Monday, February 10, 2014

10 febbraio: un'altra ottima occasione per ricordare che la guerra è merda.


"Nel censimento austriaco del 1910 i cittadini autodichiaratisi di nazionalità italiana risultavano essere circa il 20% della popolazione della multietnica Istria, da Koper a Rijeka. La maggioranza della popolazione si autoidentificava come croata. Quattro anni dopo scoppiò la Prima guerra mondiale; nel 1920, a seguito dell'entrata in guerra al fianco di Inghilterra e Francia, l'Italia ottenne come bottino di guerra l'Istria e la città di Zadar, e tre anni dopo Mussolini strappò a re Pietro di Serbia la contesa città di Rijeka.
Nel 1921, intanto, si era tenuto il primo censimento del Regno d'Italia in quei territori di confine. La popolazione di nazionalità italiana in Istria risultava più che raddoppiata nel giro di soli 11 anni, arrivando all'incirca al 45% e andando a comporre la maggioranza relativa della popolazione istriana. Nel censimento mussoliniano del 1931 si attestava al 65%.
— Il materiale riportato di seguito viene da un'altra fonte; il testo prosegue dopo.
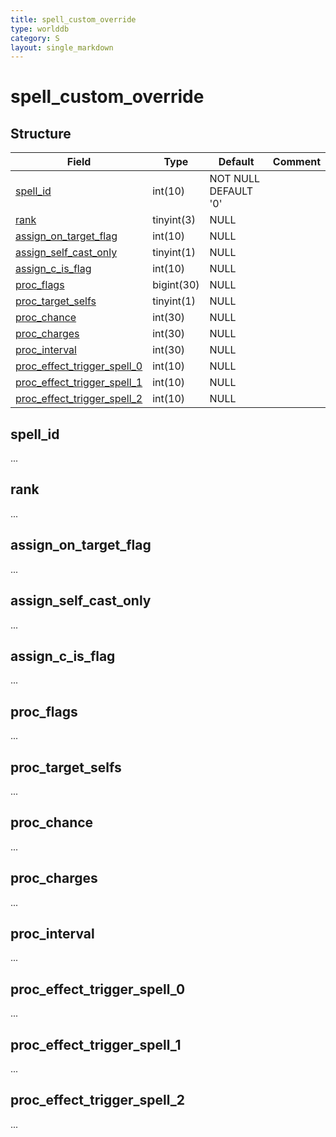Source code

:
 ```yaml
---
title: spell_custom_override
type: worlddb
category: S
layout: single_markdown
---
```


# spell_custom_override

## Structure

Field                                                                             | Type         | Default                   | Comment
--------------------------------------------------------------------------------- | ------------ | ------------------------- | -------
[spell_id](#spell_id)                                                             | int(10)      | NOT NULL DEFAULT '0'      |
[rank](#rank)                                                                     | tinyint(3)   | NULL                      |
[assign_on_target_flag](#assign_on_target_flag)                                   | int(10)      | NULL                      |
[assign_self_cast_only](#assign_self_cast_only)                                   | tinyint(1)   | NULL                      |
[assign_c_is_flag](#assign_c_is_flag)                                             | int(10)      | NULL                      |
[proc_flags](#proc_flags)                                                         | bigint(30)   | NULL                      |
[proc_target_selfs](#proc_target_selfs)                                           | tinyint(1)   | NULL                      |
[proc_chance](#proc_chance)                                                       | int(30)      | NULL                      |
[proc_charges](#proc_charges)                                                     | int(30)      | NULL                      |
[proc_interval](#proc_interval)                                                   | int(30)      | NULL                      |
[proc_effect_trigger_spell_0](#proc_effect_trigger_spell_0)                       | int(10)      | NULL                      |
[proc_effect_trigger_spell_1](#proc_effect_trigger_spell_1)                       | int(10)      | NULL                      |
[proc_effect_trigger_spell_2](#proc_effect_trigger_spell_2)                       | int(10)      | NULL                      |

## spell_id

...

## rank

...

## assign_on_target_flag

...

## assign_self_cast_only

...

## assign_c_is_flag

...

## proc_flags

...

## proc_target_selfs

...

## proc_chance

...

## proc_charges

...

## proc_interval

...

## proc_effect_trigger_spell_0

...

## proc_effect_trigger_spell_1

...

## proc_effect_trigger_spell_2

...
Quali avrebbero potuto esserne le ragioni?
Essenzialmente tre.
Innanzitutto i dati vennero falsati già nel 1921, a dimostrazione di come le mire imperialiste italiane sull'Istria avessero già trovato attuazione prima di Mussolini e del fascismo. Che il censimento del Regno del 1921 sia da considerare inaffidabile è un dato di fatto conclamato, tanto che il punto di partenza storico per analizzare la questione giuliana sulla base dei censimenti è sempre, puntualmente, il censimento austriaco del 1910.
In secondo luogo si assistette a una massiccia emigrazione di italiani dal resto del Regno, già immediatamente dopo la fine della Prima guerra mondiale, nella prospettiva che i territori ex austroungarici in questione sarebbero andati all'Italia. I territori di maggiore provenienza furono il vicino Veneto e la Puglia. Braccianti agricoli, spostandosi nei territori reclamati come "irredenti", avrebbero trovato ad aspettarli posti da maestri e impiegati delle poste e del catasto. L'intento di creazione, dal nulla, di una borghesia burocratica italiana dimostra l'intenzione di nazionalizzare territori in cui la popolazione italiana era una semplice minoranza.
Infine, e questo è l'argomento più importante al riguardo, specialmente dal censimento del 1931 non conveniva più alla popolazione croata e slovena dichiararsi tale.
Con la legge 2185 del 1° ottobre 1923 (ovvero la definitiva sistematizzazione legislativa della Riforma Gentile del sistema scolastico italiano) fu vietato nelle scuole di ogni ordine e grado del Regno l'insegnamento in lingue diverse dall'italiano. Nel giro di cinque anni tutti gli insegnanti di madrelingua slovena o croata della zona vennero inoltre sostituiti da italiani provenienti da altre regioni del Regno.
Pochi mesi prima il Regio Decreto n. 800 del 29 marzo 1923 aveva imposto nomi italiani ai territori di confine in questione, e contestualmente aveva vietato l'utilizzo di toponimi slavi, nonché l'esposizione in luoghi pubblici di insegne di esercizi, cartelli stradali e qualunque altra scritta in lingua slovena o croata. Nel 1927 venne inoltre decretata l'italianizzazione di tutti i nomi propri e cognomi di origine slava, e una legge dell'anno successivo vietò infine agli uffici anagrafe di iscrivere nomi slavofoni nei registri delle nascite. La repressione di ogni forma di opposizione croata e slovena fu sistematica e spietata. Dei 978 processi celebrati dal Tribunale speciale fascista in tutto il Regno d'Italia ben 131 furono a carico di esponenti delle minoranze slave di Trieste e dell'Istria, e addirittura delle 42 condanne a morte da esso comminate ben 36 andarono a colpire attivisti antifascisti slavi.
Poi venne la Seconda guerra mondiale. Vennero Rab e Gonars, vennero gli ustascia, venne Jasenovac, venne il "qui si parla solo italiano" e venne lo sterminio sistematico delle popolazioni slave lungo tutti i territori jugoslavi in cui i militari italiani erano avanzati dal 1941 al 1943, ovvero Slovenia, Dalmazia, Croazia centrale, Kosovo e Montenegro, oltre ad Albania e Grecia. Circa 10000 (diecimila) jugoslavi, tra civili e militari, vennero uccisi dall'esercito fascista italiano, e circa 30000 (trentamila) vennero fatti prigionieri."